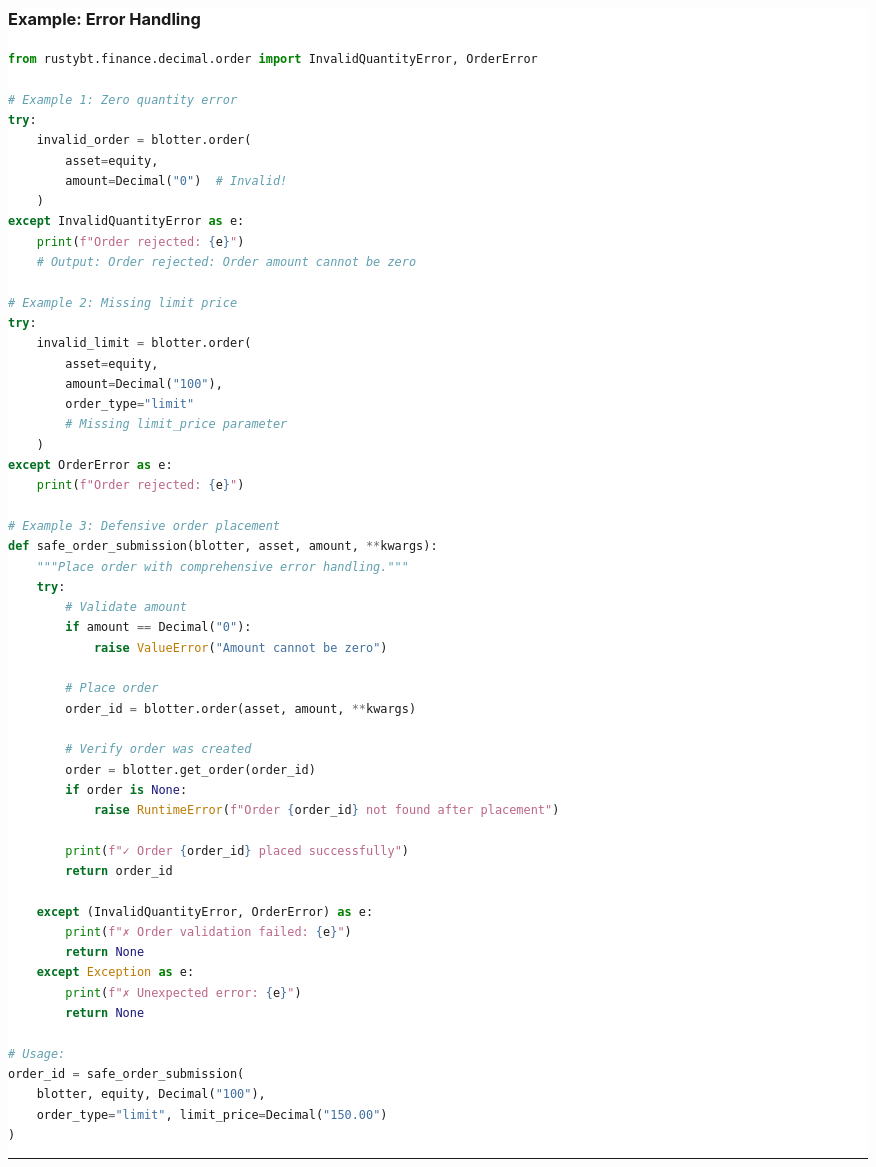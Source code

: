 ### Example: Error Handling

```python
from rustybt.finance.decimal.order import InvalidQuantityError, OrderError

# Example 1: Zero quantity error
try:
    invalid_order = blotter.order(
        asset=equity,
        amount=Decimal("0")  # Invalid!
    )
except InvalidQuantityError as e:
    print(f"Order rejected: {e}")
    # Output: Order rejected: Order amount cannot be zero

# Example 2: Missing limit price
try:
    invalid_limit = blotter.order(
        asset=equity,
        amount=Decimal("100"),
        order_type="limit"
        # Missing limit_price parameter
    )
except OrderError as e:
    print(f"Order rejected: {e}")

# Example 3: Defensive order placement
def safe_order_submission(blotter, asset, amount, **kwargs):
    """Place order with comprehensive error handling."""
    try:
        # Validate amount
        if amount == Decimal("0"):
            raise ValueError("Amount cannot be zero")

        # Place order
        order_id = blotter.order(asset, amount, **kwargs)

        # Verify order was created
        order = blotter.get_order(order_id)
        if order is None:
            raise RuntimeError(f"Order {order_id} not found after placement")

        print(f"✓ Order {order_id} placed successfully")
        return order_id

    except (InvalidQuantityError, OrderError) as e:
        print(f"✗ Order validation failed: {e}")
        return None
    except Exception as e:
        print(f"✗ Unexpected error: {e}")
        return None

# Usage:
order_id = safe_order_submission(
    blotter, equity, Decimal("100"),
    order_type="limit", limit_price=Decimal("150.00")
)
```

---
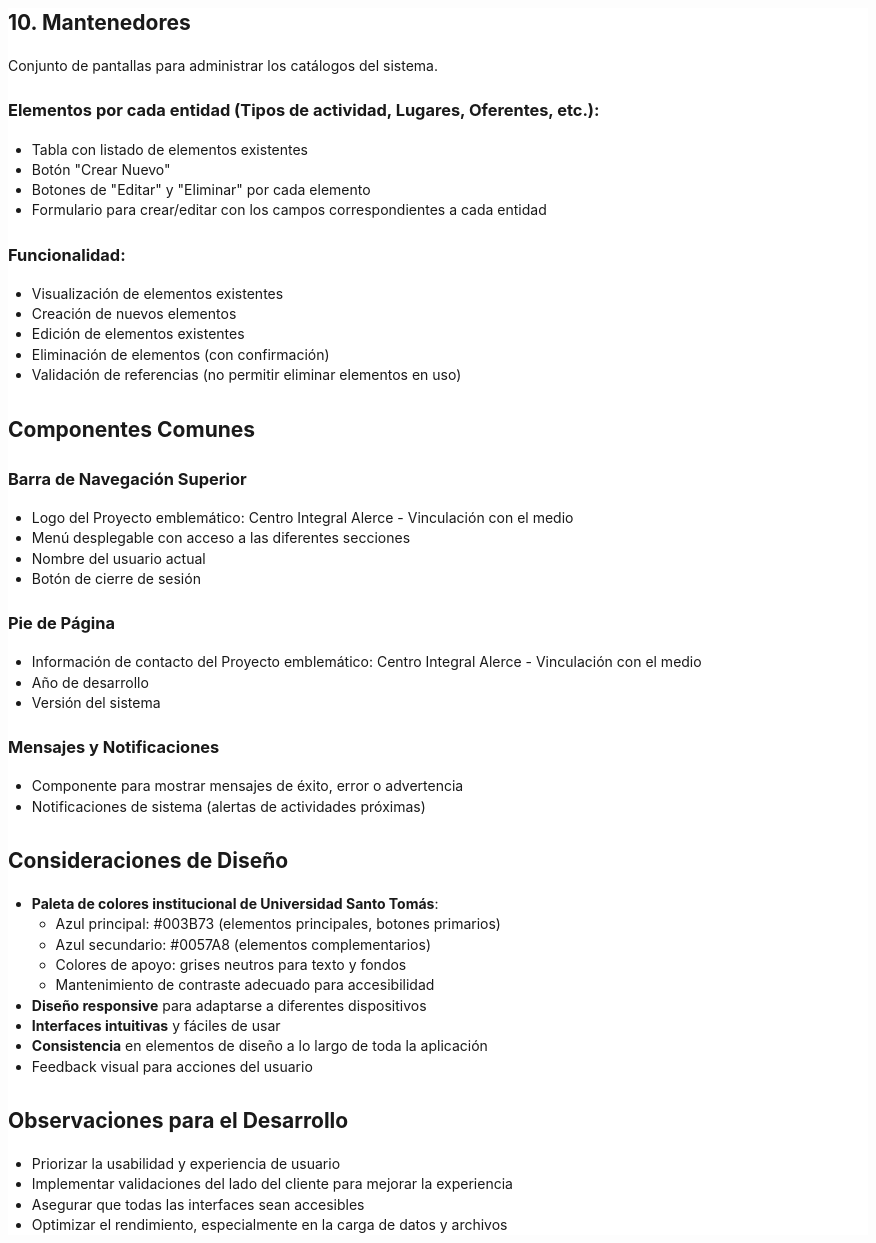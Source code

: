 ## 10. Mantenedores

Conjunto de pantallas para administrar los catálogos del sistema.

### Elementos por cada entidad (Tipos de actividad, Lugares, Oferentes, etc.):

- Tabla con listado de elementos existentes
- Botón "Crear Nuevo"
- Botones de "Editar" y "Eliminar" por cada elemento
- Formulario para crear/editar con los campos correspondientes a cada entidad

### Funcionalidad:

- Visualización de elementos existentes
- Creación de nuevos elementos
- Edición de elementos existentes
- Eliminación de elementos (con confirmación)
- Validación de referencias (no permitir eliminar elementos en uso)

## Componentes Comunes

### Barra de Navegación Superior

- Logo del Proyecto emblemático: Centro Integral Alerce - Vinculación con el medio
- Menú desplegable con acceso a las diferentes secciones
- Nombre del usuario actual
- Botón de cierre de sesión

### Pie de Página

- Información de contacto del Proyecto emblemático: Centro Integral Alerce - Vinculación con el medio
- Año de desarrollo
- Versión del sistema

### Mensajes y Notificaciones

- Componente para mostrar mensajes de éxito, error o advertencia
- Notificaciones de sistema (alertas de actividades próximas)

## Consideraciones de Diseño

- **Paleta de colores institucional de Universidad Santo Tomás**:
  - Azul principal: #003B73 (elementos principales, botones primarios)
  - Azul secundario: #0057A8 (elementos complementarios)
  - Colores de apoyo: grises neutros para texto y fondos
  - Mantenimiento de contraste adecuado para accesibilidad
- **Diseño responsive** para adaptarse a diferentes dispositivos
- **Interfaces intuitivas** y fáciles de usar
- **Consistencia** en elementos de diseño a lo largo de toda la aplicación
- Feedback visual para acciones del usuario

## Observaciones para el Desarrollo

- Priorizar la usabilidad y experiencia de usuario
- Implementar validaciones del lado del cliente para mejorar la experiencia
- Asegurar que todas las interfaces sean accesibles
- Optimizar el rendimiento, especialmente en la carga de datos y archivos
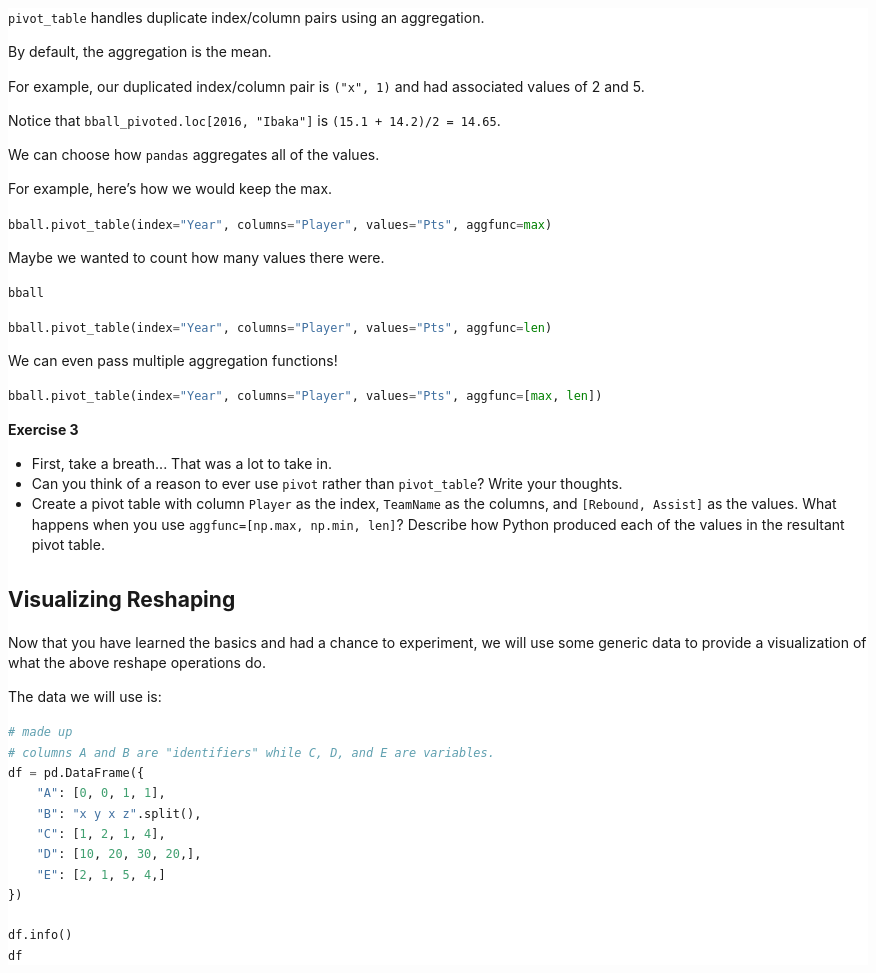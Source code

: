 `pivot_table` handles duplicate index/column pairs using an aggregation.

By default, the aggregation is the mean.

For example, our duplicated index/column pair is `("x", 1)` and had
associated values of 2 and 5.

Notice that `bball_pivoted.loc[2016, "Ibaka"]` is `(15.1 + 14.2)/2 = 14.65`.

We can choose how `pandas` aggregates all of the values.

For example, here’s how we would keep the max.

```python
bball.pivot_table(index="Year", columns="Player", values="Pts", aggfunc=max)
```

Maybe we wanted to count how many values there were.

```python
bball
```

```python
bball.pivot_table(index="Year", columns="Player", values="Pts", aggfunc=len)
```

We can even pass multiple aggregation functions!

```python
bball.pivot_table(index="Year", columns="Player", values="Pts", aggfunc=[max, len])
```

**Exercise 3**

- First, take a breath... That was a lot to take in.  
- Can you think of a reason to ever use `pivot` rather than
  `pivot_table`? Write your thoughts.  
- Create a pivot table with column `Player` as the index, `TeamName` as the
  columns, and `[Rebound, Assist]` as the values. What happens when you use
  `aggfunc=[np.max, np.min, len]`? Describe how Python produced
  each of the values in the resultant pivot table.  



```python

```

## Visualizing Reshaping

Now that you have learned the basics and had a chance to experiment,
we will use some generic data to provide a visualization of what the above
reshape operations do.

The data we will use is:

```python
# made up
# columns A and B are "identifiers" while C, D, and E are variables.
df = pd.DataFrame({
    "A": [0, 0, 1, 1],
    "B": "x y x z".split(),
    "C": [1, 2, 1, 4],
    "D": [10, 20, 30, 20,],
    "E": [2, 1, 5, 4,]
})

df.info()
df
```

•••

## About this task
Every line in the records above with the string "existentes" in it should be shown.

## Answer for the task
- Tabla con listado de elementos existentes
- Visualización de elementos existentes
- Edición de elementos existentes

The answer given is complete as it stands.